The restoration of jobs and livelihoods, the recovery and reconstruction of vital assets, services, and infrastructure, and the improvement of governance and stakeholder capacity for reconstruction are the main goals of the framework in the medium term (the first three years).
A total of $18 billion has been estimated to be needed for rehabilitation, of which $2.76 billion will go toward social infrastructure, $1.1 billion toward health and education, $800 million toward physical infrastructure, $5 billion toward transportation and infrastructure, and about $4 billion toward agriculture and livestock. Additionally, $1.6 billion is earmarked for livelihood and social protection.
The World Bank, Asian Development Bank, United Nations Development Program, and the European Union recently conducted the Post-Disaster Needs Assessment (PDNA), with the assistance of the Pakistani government, and estimated the flood damage and loss at over $30 billion (around Rs6.5tr).
These eminent international organisations have already issued warnings about rising poverty rates, growing fiscal and external account deficits, and unrest in the political and economic spheres.
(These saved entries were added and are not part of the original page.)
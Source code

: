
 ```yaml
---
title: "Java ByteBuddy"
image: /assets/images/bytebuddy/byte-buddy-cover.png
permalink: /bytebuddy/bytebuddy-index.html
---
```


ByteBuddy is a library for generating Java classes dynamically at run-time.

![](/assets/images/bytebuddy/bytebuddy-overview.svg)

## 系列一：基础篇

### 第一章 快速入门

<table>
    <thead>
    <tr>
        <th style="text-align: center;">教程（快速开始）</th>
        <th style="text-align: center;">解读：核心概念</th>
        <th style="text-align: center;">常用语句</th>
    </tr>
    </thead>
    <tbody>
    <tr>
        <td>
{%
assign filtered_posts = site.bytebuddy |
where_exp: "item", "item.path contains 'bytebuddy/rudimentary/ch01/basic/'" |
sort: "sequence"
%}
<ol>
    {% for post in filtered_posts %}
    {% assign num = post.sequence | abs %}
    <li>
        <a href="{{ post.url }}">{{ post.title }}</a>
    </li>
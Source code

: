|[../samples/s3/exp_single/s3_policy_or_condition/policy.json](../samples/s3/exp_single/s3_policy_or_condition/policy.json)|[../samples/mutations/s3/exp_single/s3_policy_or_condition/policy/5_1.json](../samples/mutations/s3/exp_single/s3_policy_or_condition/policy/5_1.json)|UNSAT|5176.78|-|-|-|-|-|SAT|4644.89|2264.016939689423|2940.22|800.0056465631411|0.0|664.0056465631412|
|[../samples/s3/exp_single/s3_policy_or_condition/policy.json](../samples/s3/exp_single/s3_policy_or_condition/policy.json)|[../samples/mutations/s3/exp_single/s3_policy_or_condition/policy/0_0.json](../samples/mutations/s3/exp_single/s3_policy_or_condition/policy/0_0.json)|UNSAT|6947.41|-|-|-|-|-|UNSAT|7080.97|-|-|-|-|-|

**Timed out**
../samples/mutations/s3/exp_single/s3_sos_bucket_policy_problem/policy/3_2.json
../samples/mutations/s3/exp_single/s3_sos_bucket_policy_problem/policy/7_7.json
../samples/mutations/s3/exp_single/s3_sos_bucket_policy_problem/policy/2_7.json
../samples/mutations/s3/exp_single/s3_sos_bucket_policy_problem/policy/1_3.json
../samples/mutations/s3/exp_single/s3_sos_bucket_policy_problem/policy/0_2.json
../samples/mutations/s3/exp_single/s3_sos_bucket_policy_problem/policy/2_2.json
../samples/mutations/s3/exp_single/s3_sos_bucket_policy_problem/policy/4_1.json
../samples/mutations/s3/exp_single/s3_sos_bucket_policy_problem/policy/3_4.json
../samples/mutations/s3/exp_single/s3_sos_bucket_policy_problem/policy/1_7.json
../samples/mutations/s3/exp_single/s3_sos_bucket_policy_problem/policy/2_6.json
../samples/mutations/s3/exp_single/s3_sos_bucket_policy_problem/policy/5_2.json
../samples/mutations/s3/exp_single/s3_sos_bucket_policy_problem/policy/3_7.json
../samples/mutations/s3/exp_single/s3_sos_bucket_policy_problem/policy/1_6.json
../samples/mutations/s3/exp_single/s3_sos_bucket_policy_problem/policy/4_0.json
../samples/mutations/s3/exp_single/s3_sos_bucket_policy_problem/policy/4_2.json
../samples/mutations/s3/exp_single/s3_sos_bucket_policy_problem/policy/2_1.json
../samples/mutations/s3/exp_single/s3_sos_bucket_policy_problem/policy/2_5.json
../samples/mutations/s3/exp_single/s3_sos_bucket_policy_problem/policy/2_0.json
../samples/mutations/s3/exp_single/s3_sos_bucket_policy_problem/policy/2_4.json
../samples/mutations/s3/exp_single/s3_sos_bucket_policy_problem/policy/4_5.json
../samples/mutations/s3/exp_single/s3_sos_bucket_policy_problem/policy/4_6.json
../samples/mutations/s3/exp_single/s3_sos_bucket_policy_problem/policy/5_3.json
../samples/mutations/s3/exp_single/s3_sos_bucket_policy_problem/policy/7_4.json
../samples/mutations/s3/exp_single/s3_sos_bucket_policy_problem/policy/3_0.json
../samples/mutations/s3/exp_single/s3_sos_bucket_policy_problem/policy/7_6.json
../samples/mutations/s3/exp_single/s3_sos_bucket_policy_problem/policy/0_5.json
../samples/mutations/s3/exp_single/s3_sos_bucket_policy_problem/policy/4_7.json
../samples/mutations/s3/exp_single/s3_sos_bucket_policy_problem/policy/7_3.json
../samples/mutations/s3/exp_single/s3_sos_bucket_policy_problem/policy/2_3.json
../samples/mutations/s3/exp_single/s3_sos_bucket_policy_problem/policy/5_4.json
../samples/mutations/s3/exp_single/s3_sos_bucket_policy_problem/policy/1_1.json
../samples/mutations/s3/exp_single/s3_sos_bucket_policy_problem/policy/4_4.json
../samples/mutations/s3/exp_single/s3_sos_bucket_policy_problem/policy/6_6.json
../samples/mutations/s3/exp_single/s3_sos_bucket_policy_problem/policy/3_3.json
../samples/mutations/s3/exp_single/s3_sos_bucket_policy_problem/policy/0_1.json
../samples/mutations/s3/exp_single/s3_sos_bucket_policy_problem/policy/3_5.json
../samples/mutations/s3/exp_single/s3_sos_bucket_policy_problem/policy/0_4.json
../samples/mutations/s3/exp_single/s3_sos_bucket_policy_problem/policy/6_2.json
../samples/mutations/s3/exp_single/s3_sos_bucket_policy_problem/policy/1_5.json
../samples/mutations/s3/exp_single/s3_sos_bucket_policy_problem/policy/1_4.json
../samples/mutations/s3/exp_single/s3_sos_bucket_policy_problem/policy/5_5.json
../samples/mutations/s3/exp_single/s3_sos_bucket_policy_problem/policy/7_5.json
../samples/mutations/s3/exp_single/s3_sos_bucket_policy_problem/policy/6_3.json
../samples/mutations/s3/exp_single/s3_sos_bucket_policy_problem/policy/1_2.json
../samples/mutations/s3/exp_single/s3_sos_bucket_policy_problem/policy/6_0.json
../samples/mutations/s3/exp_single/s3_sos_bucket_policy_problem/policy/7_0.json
Based on these projections, Pakistan has asked a relaxation of the IMF’s requirements and funding for recovery and climate adaption measures under the banner of “climate justice.” To guarantee that the macroeconomic policy goals outlined in its $7 billion agenda are met, the Fund has now requested that the authorities make such allocations as part of the current year’s budget.
The PDNA report had exposed the shortcomings of Pakistani institutions and systems in terms of urban planning, water management, infrastructure maintenance, governance structures, and capacity for risk management and reduction, and it had noted that the devastating “one in a 1,000-year” flood had further exposed these flaws.
In a recent meeting, the National Assembly’s standing committee on finance revealed that, despite almost four months having passed since the catastrophic event, the federal and provincial disaster management agencies had operated in the absence of information about the actual needs of those affected and the provision of relief and rehabilitation support.